Sunday, September 15, 2013

Kutumba Theatre Project: The Beebo Brinker Chronicles (5 reviews)

Kutumba Theatre Project opened its production of The Beebo Brinker Chronicles at the Galleria Studio Theater on September 6, 2013.
Set in pre-Stonewall Greenwich Village, The Beebo Brinker Chronicles celebrates the era when 'the love that dares not speak its name' began breaking the old rules...set in the 1950’s, fueled by booze and furtive sex, follows the lives and loves of Laura, Beth and Beebo as they navigate uncharted territories of desire.

Based on the novels by Ann Bannon
written by Kate Moira Ryan & Linda S. Chapman
Kim Ehly directs a cast that features Niki Fridh, Rayner Gabriel Garranchan, Christina Groom, Blaze Powers, Matt Stabile, and Sandi M. Stock

The Sun Sentinel condescendingly relegates theatre reviews to Your Gay Boyfriend Blog:
The Beebo Brinker Chronicles never attains the good, ol’, lurid trashiness of the lesbian-themed pulp novels by author Ann Bannon that inspired the play.
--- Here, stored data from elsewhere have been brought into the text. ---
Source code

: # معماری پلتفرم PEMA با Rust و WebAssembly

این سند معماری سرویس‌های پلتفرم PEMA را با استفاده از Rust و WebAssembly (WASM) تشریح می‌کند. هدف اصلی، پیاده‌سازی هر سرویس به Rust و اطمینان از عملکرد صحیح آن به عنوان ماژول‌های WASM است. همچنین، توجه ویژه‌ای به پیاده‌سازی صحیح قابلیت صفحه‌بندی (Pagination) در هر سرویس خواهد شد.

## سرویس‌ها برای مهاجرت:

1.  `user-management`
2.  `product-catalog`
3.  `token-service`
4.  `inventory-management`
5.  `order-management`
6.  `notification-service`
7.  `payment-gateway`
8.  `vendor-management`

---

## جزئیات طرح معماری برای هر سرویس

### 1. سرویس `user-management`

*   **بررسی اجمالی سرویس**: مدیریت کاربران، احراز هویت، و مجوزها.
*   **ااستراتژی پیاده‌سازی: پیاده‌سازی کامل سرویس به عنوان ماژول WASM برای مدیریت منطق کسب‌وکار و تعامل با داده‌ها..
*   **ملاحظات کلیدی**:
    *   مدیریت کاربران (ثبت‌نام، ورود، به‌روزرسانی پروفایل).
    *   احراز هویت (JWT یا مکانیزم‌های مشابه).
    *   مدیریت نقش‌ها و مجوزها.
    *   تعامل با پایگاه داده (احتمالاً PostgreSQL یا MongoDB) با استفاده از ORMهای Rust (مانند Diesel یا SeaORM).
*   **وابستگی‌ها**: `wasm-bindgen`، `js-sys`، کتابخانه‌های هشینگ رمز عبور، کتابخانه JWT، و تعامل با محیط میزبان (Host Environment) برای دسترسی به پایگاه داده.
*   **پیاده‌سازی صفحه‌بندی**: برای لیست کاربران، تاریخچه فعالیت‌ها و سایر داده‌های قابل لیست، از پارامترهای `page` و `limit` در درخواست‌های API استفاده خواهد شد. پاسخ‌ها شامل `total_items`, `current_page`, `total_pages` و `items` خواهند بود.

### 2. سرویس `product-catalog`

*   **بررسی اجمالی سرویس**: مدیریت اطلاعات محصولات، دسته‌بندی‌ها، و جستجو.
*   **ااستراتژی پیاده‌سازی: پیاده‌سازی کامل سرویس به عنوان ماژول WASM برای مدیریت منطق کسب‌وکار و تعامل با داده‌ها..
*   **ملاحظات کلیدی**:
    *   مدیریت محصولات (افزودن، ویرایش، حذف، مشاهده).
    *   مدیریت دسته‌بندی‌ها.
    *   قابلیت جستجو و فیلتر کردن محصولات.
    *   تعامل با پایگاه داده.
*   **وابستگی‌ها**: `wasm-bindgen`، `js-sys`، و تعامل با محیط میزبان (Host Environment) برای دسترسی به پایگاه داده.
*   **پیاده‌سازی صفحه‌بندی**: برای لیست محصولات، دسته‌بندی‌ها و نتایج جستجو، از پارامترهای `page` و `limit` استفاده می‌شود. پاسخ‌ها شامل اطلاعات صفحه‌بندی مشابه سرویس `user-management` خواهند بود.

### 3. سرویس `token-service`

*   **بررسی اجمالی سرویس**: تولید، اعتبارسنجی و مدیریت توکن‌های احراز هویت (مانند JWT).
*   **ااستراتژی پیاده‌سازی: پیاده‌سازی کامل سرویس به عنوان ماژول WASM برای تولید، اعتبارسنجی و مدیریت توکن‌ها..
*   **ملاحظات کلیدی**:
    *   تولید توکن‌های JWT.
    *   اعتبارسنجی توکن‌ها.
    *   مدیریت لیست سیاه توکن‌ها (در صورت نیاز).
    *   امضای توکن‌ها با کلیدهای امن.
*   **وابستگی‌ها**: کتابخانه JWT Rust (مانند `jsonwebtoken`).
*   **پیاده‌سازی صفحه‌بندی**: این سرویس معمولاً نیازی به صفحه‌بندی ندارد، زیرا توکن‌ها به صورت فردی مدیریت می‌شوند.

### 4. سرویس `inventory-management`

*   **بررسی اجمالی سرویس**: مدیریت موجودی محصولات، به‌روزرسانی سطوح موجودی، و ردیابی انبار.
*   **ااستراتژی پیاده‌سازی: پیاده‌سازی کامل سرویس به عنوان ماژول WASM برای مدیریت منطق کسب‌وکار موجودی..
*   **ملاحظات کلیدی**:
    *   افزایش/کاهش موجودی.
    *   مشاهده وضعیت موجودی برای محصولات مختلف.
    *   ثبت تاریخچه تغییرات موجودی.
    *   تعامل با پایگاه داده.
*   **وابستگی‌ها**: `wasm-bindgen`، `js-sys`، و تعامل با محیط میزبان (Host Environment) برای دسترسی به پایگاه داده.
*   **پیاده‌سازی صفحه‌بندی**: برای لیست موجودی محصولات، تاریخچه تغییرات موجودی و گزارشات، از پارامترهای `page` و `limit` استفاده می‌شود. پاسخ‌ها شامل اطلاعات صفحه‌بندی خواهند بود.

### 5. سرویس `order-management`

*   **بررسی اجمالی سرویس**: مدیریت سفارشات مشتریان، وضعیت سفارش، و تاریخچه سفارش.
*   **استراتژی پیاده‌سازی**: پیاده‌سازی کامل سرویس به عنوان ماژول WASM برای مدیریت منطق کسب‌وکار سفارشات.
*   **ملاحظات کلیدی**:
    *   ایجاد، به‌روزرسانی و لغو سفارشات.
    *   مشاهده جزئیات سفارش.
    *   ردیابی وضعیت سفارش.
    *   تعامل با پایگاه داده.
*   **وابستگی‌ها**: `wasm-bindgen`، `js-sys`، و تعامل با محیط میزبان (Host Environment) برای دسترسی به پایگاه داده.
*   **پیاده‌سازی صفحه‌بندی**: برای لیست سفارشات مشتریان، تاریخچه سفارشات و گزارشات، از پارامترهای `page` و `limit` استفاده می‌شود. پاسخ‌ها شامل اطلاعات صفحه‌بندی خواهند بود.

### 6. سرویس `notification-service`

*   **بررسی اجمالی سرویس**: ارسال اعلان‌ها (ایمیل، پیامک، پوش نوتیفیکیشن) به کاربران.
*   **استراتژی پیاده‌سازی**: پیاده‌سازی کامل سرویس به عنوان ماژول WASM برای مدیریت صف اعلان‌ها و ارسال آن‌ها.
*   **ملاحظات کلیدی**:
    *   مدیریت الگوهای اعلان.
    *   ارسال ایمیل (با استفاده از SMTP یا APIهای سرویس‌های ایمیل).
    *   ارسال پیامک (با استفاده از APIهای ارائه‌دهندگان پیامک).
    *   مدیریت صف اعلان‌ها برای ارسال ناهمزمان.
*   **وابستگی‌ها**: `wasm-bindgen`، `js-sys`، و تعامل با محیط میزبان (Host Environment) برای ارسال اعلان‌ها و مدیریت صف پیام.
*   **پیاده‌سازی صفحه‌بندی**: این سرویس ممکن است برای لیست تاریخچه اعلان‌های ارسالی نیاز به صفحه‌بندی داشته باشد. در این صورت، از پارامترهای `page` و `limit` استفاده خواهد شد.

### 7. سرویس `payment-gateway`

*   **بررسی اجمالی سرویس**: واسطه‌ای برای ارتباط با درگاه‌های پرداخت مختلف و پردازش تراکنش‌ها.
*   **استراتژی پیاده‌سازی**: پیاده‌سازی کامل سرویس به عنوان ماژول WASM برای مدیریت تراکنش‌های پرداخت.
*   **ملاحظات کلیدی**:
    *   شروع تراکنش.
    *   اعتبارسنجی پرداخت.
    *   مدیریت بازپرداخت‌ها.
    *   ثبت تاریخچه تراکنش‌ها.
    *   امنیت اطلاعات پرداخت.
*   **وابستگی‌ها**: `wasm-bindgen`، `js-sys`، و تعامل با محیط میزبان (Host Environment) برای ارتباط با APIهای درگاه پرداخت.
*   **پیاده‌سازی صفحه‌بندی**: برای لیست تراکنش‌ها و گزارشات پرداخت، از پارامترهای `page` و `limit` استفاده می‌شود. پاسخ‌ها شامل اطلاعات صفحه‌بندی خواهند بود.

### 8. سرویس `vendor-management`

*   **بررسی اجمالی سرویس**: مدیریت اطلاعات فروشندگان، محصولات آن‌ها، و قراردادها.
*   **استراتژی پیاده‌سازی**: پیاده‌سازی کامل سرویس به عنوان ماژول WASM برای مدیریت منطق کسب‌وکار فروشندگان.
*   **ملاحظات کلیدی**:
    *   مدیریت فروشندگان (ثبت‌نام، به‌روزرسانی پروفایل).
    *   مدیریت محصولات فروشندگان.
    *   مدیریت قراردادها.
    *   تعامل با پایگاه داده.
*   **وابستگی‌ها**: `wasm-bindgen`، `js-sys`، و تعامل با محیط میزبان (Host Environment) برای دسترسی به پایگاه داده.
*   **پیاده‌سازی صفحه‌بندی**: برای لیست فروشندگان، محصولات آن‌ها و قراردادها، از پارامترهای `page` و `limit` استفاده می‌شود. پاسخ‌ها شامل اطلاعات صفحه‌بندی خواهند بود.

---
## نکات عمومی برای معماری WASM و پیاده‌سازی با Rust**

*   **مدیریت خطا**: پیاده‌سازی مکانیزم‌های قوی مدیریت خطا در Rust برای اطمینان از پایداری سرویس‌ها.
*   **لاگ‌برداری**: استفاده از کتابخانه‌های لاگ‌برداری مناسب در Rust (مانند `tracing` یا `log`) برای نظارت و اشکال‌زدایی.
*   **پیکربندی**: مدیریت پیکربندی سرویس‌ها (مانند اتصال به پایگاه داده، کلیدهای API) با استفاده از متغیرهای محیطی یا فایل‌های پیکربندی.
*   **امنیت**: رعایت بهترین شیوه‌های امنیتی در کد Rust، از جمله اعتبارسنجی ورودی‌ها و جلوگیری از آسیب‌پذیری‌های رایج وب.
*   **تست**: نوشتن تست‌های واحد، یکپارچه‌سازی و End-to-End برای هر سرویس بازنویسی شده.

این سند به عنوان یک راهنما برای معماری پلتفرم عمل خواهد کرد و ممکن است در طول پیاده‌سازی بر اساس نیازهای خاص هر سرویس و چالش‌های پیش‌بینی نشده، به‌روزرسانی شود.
That’s a shame, because most of the cast seems up to the job of having some sensationalized, soap-operatic fun with the script...
Director Kim Ehly does her best to draw out some sort of mob-versus-snob appeal, mashing up theatuh effects (such as period-perfect costumes and wry, witty pop songs bridging scenes together) with cheesy noir narration right out of Raymond Chandler. But the required melodrama to support it all just isn’t there in the writing.
Fridh and Groom (who totally nails two other roles) seem to vibrate in the same frequency as, say, a lush Douglas Sirk movie, which may have been the intent here, with the genre’s snappy dialogue, bitchy humor, hot breath, parted lips, heaving breasts and furtive gropes. When Fridh and Groom are the center of the action, the play seems to slip into sharp focus. When they are not, it’s harder to see not only where “Beebo Brinker” is going, but why.
John Thomason reviewed for Boca Magazine:
This play is bawdy and salacious, full of suggestive language, sexual situations, even a little nudity – all for a cause that is both winningly witty and emotionally sensitive.
As the characters love, fight, drink and reminisce across Tyler K. Smith’s spartan, utilitarian set design, Ehly directs the action with breezy pacing and cinematic ambience.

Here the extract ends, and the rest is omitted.